Field of Science


If I do an experiment that uses 50 nm magnetic beads, am I using nanotechnology? If the experiment involves a new use for these beads, am I developing nanotechnology? More generally, is all molecular biology nanotechnology?

Anyway, what am I going to do with these beads? I want to find out whether the USS polarizes the direction of DNA uptake. That is, when the USS sequence interacts with the DNA uptake machinery on the cell surface, does only the DNA on one side of the canonical orientation get pulled into the cell, at least until the end has been brought in?

My latest model of the mechanism of uptake initiation predicts that at the initiation step a type 4 pseudopilus pulls in the DNA on the right side of the USS core, while the core is bound tightly to a receptor protein on the surface (this could be the secretin pore-forming protein). If the core remains tightly bound, uptake could continue only on this side until the end of the fragment is reached. This would require that the force exerted by the pseudopilus on the DNA be less that that needed to pull the USS core free from its receptor. Bringing in the end of the DNA would allow transport across the cytoplasmic membrane, which would reverse the direction of uptake. Under this version of the model, this reversal of direction and the stronger pull exerted on the DNA by the cytoplasmic membrane machinery would detach the USS core from the receptor and bring in the DNA on the left side.

This model of uptake is much more detailed than the available evidence supports. I see this as a strength, not a weakness. The model makes many very specific and testable predictions, and at this stage of investigation it's more important for a hypothesis to be testable than to be correct. Maybe that's true at any stage.

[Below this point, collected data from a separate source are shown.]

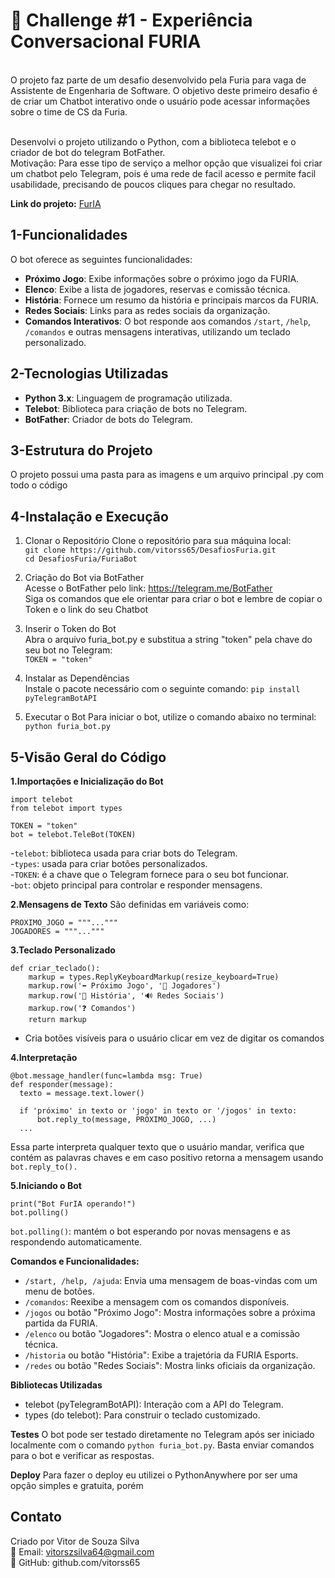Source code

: <h1>💬 Challenge #1 - Experiência Conversacional FURIA</h1></br>
O projeto faz parte de um desafio desenvolvido pela Furia para vaga de Assistente de Engenharia de Software. 
O objetivo deste primeiro desafio é de criar um Chatbot interativo onde o usuário pode acessar informações sobre o time de CS da Furia.</br></br>

Desenvolvi o projeto utilizando o Python, com a biblioteca telebot e o criador de bot do telegram BotFather.</br>
Motivação: Para esse tipo de serviço a melhor opção que visualizei foi criar um chatbot pelo Telegram, pois é uma rede de facil acesso e permite facil usabilidade, precisando de poucos cliques para chegar no resultado.

**Link do projeto:** [FurIA](t.me/furiateamfan_bot)
## 1-Funcionalidades

O bot oferece as seguintes funcionalidades:
- **Próximo Jogo**: Exibe informações sobre o próximo jogo da FURIA.
- **Elenco**: Exibe a lista de jogadores, reservas e comissão técnica.
- **História**: Fornece um resumo da história e principais marcos da FURIA.
- **Redes Sociais**: Links para as redes sociais da organização.
- **Comandos Interativos**: O bot responde aos comandos `/start`, `/help`, `/comandos` e outras mensagens interativas, utilizando um teclado personalizado.

## 2-Tecnologias Utilizadas

- **Python 3.x**: Linguagem de programação utilizada.
- **Telebot**: Biblioteca para criação de bots no Telegram.
- **BotFather**: Criador de bots do Telegram.
  
## 3-Estrutura do Projeto
  O projeto possui uma pasta para as imagens e um arquivo principal .py com todo o código

## 4-Instalação e Execução
1. Clonar o Repositório
Clone o repositório para sua máquina local:</br>
`git clone https://github.com/vitorss65/DesafiosFuria.git`</br>
`cd DesafiosFuria/FuriaBot`</br>

2. Criação do Bot via BotFather</br>
Acesse o BotFather pelo link: https://telegram.me/BotFather</br>
Siga os comandos que ele orientar para criar o bot e lembre de copiar o Token e o link do seu Chatbot</br>

3. Inserir o Token do Bot</br>
Abra o arquivo furia_bot.py e substitua a string "token" pela chave do seu bot no Telegram:</br>
`TOKEN = "token"`</br>

4. Instalar as Dependências</br>
Instale o pacote necessário com o seguinte comando:
`pip install pyTelegramBotAPI`

6. Executar o Bot
Para iniciar o bot, utilize o comando abaixo no terminal:
`python furia_bot.py`

## 5-Visão Geral do Código
**1.Importações e Inicialização do Bot**
```
import telebot
from telebot import types

TOKEN = "token" 
bot = telebot.TeleBot(TOKEN)
```
-`telebot`: biblioteca usada para criar bots do Telegram.</br>
-`types`: usada para criar botões personalizados.</br>
-`TOKEN`: é a chave que o Telegram fornece para o seu bot funcionar.</br>
-`bot`: objeto principal para controlar e responder mensagens.</br>

**2.Mensagens de Texto**
São definidas em variáveis como:
```
PROXIMO_JOGO = """..."""
JOGADORES = """..."""
```
**3.Teclado Personalizado**
```
def criar_teclado():
    markup = types.ReplyKeyboardMarkup(resize_keyboard=True)
    markup.row('⬅️ Próximo Jogo', '👥 Jogadores')
    markup.row('📜 História', '🔊 Redes Sociais')
    markup.row('❓ Comandos')
    return markup
```
- Cria botões visíveis para o usuário clicar em vez de digitar os comandos </br>

**4.Interpretação**
  ```
  @bot.message_handler(func=lambda msg: True)
  def responder(message):
    texto = message.text.lower()
    
    if 'próximo' in texto or 'jogo' in texto or '/jogos' in texto:
        bot.reply_to(message, PROXIMO_JOGO, ...)
    ...
  ```
  Essa parte interpreta qualquer texto que o usuário mandar, verifica que contém as palavras chaves e em caso positivo
  retorna a mensagem usando `bot.reply_to().`</br>

**5.Iniciando o Bot**
```
print("Bot FurIA operando!")
bot.polling()
```
  `bot.polling()`: mantém o bot esperando por novas mensagens e as respondendo automaticamente. </br>
  
**Comandos e Funcionalidades:**</br>
- `/start, /help, /ajuda`: Envia uma mensagem de boas-vindas com um menu de botões.
- `/comandos`: Reexibe a mensagem com os comandos disponíveis.
- `/jogos` ou botão "Próximo Jogo": Mostra informações sobre a próxima partida da FURIA.
- `/elenco` ou botão "Jogadores": Mostra o elenco atual e a comissão técnica.
- `/historia` ou botão "História": Exibe a trajetória da FURIA Esports.
- `/redes` ou botão "Redes Sociais": Mostra links oficiais da organização.


**Bibliotecas Utilizadas**</br>
- telebot (pyTelegramBotAPI): Interação com a API do Telegram.
- types (do telebot): Para construir o teclado customizado.

**Testes**
O bot pode ser testado diretamente no Telegram após ser iniciado localmente com o comando `python furia_bot.py`. Basta enviar comandos para o bot e verificar as respostas.

**Deploy**
Para fazer o deploy eu utilizei o PythonAnywhere por ser uma opção simples e gratuita, porém </br>


**<h2>Contato</h2>**
Criado por Vitor de Souza Silva</br>
📧 Email: vitorszsilva64@gmail.com</br>
🔗 GitHub: github.com/vitorss65</br>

I still like the idea of using laser tweezers to investigate the polarity question, but my physicist collaborator points out that this single-molecule method may lack the resolution we need to answer the question. Tweezers are best at measuring forces, not movement of cells.

So I'm back to thinking about blocking the ends with beads. Our previous attempts used what we now realize were giant beads (streptavidin-agarose), far bigger than the cells and much too big and porous for the task. This improved approach will use beads that are only 50 nm across, which should be plenty big enough to prevent uptake as the secretin pore is thought to be only 6-7 nm across at its widest. They can be purchased with streptavidin bound to their surface, making it easy to attach them to DNA just as we did with the agarose beads.

Our original experiments labeled one end of a short USS-containing fragment with 32P and blocked the other end with a (giant) bead. We predicted that the orientation of the the USS with respect to the bead would determine whether the 32P got inside the cell, but found that orientation had little effect. I think we should repeat these experiments using the 50 nm magnetic beads, paying careful attention to the kinetics. The original experiments used 220 bp fragments; because such short fragments might behave differently than long ones, we should also repeat the analysis with fragments that are one or a few kb long (easy - we just use the whole USS plasmid rather than its 220bp insert).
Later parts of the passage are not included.